[Plain-text document sources]
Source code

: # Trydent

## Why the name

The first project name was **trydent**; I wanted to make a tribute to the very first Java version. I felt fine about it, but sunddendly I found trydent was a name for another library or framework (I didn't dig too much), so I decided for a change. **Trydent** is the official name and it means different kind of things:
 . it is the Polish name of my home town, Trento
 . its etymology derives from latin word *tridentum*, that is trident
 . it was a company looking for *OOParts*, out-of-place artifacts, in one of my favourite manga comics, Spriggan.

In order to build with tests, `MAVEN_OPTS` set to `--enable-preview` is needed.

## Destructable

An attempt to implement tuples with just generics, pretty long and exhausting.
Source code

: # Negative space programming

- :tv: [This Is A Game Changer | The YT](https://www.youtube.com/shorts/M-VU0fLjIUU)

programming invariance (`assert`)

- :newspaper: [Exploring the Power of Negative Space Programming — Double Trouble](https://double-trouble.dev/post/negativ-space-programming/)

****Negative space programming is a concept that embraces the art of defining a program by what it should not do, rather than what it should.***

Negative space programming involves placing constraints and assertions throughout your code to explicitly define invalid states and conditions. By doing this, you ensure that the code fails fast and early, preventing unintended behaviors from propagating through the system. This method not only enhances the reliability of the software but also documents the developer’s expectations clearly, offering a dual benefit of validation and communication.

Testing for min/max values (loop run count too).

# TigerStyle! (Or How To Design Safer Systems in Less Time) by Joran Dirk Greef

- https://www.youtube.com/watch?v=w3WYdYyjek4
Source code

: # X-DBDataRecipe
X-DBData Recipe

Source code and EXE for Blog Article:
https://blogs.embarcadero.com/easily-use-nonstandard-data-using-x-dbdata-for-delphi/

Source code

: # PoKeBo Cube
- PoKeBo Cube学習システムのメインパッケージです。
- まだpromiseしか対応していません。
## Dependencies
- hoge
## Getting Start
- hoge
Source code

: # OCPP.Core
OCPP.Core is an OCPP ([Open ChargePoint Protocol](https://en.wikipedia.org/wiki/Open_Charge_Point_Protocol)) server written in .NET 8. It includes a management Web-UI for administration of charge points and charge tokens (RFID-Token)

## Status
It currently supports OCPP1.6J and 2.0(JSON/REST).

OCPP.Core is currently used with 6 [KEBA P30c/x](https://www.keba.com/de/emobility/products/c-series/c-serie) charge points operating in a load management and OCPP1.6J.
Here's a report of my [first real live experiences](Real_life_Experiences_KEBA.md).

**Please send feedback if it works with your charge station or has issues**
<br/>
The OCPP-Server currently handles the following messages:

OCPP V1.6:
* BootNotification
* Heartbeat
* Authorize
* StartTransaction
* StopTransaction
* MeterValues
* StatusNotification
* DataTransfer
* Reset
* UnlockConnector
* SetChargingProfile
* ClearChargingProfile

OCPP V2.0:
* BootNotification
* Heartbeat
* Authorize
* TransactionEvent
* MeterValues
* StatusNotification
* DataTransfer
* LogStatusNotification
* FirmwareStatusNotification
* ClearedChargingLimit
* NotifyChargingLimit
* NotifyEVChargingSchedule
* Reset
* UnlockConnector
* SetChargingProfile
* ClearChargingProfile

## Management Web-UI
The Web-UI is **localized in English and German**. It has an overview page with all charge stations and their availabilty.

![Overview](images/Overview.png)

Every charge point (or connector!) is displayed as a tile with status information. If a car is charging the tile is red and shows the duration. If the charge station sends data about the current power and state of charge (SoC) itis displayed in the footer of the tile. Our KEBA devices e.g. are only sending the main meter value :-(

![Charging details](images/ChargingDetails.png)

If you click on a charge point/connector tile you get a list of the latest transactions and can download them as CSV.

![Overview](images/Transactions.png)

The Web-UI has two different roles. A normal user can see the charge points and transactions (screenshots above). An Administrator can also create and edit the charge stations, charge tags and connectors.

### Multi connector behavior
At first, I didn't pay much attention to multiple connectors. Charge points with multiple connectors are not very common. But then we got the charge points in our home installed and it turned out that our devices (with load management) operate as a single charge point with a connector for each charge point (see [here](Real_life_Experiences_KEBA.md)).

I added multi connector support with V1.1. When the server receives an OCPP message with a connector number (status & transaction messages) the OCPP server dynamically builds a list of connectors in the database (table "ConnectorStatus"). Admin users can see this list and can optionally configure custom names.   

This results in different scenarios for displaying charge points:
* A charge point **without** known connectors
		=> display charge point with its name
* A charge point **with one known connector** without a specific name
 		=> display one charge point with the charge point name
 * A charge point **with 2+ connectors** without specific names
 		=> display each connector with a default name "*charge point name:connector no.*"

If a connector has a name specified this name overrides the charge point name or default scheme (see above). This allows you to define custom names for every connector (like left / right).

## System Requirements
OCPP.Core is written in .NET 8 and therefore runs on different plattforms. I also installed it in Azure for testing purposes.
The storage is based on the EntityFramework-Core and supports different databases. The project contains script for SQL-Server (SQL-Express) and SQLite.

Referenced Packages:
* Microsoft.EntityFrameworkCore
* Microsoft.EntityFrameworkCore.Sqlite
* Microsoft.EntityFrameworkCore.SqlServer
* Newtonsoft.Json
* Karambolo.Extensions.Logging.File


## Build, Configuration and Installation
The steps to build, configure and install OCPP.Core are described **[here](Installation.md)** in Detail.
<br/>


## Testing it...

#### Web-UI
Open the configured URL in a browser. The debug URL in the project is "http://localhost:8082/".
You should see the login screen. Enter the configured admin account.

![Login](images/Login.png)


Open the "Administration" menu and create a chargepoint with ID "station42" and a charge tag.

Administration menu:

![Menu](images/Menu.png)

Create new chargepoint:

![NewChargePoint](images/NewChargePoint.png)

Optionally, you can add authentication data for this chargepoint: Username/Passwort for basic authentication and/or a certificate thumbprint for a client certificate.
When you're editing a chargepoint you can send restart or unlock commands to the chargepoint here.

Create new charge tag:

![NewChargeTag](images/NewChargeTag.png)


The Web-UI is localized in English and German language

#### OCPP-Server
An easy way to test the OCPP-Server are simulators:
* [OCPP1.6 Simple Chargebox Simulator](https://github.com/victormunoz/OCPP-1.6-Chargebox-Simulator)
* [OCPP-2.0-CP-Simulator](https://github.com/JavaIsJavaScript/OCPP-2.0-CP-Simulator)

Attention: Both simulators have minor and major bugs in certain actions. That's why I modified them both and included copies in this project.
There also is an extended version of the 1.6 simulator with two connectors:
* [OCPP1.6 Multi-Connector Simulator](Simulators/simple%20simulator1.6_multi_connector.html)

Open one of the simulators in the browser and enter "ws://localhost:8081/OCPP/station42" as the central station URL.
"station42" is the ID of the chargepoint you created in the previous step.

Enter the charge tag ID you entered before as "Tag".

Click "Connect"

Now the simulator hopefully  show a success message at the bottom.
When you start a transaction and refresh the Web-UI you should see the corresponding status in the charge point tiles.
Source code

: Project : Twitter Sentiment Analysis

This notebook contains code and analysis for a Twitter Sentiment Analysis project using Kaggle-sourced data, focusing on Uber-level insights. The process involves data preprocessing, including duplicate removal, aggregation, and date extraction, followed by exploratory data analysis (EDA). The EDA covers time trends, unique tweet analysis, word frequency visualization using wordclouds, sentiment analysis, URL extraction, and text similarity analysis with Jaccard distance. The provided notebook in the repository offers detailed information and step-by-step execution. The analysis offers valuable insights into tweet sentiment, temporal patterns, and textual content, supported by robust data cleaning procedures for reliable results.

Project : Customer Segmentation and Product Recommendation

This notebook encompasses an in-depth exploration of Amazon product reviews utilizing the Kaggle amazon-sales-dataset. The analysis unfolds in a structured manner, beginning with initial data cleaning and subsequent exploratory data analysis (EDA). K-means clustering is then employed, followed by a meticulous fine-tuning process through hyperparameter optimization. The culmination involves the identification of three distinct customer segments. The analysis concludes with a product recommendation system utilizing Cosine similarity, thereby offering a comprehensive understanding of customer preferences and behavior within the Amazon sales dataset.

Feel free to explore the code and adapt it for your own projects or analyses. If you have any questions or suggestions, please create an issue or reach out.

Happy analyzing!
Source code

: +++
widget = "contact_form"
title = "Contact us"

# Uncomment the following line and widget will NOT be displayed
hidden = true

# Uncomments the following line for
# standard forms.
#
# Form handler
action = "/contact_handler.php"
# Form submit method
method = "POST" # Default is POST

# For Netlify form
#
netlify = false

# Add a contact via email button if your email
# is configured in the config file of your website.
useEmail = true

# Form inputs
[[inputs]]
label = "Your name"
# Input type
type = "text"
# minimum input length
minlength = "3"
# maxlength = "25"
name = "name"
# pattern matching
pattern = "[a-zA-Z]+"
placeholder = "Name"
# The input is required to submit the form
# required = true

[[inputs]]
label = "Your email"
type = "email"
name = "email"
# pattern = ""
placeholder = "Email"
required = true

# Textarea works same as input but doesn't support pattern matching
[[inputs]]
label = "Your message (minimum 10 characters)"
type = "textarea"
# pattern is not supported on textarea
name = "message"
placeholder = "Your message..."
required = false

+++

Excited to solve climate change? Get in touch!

(EXERCISE GOAL):
Pull every line with the string "version" from the data above.

(REPLY TO THE EXERCISE):
The first project name was **trydent**; I wanted to make a tribute to the very first Java version. I felt fine about it, but sunddendly I found trydent was a name for another library or framework (I didn't dig too much), so I decided for a change. **Trydent** is the official name and it means different kind of things:
There also is an extended version of the 1.6 simulator with two connectors:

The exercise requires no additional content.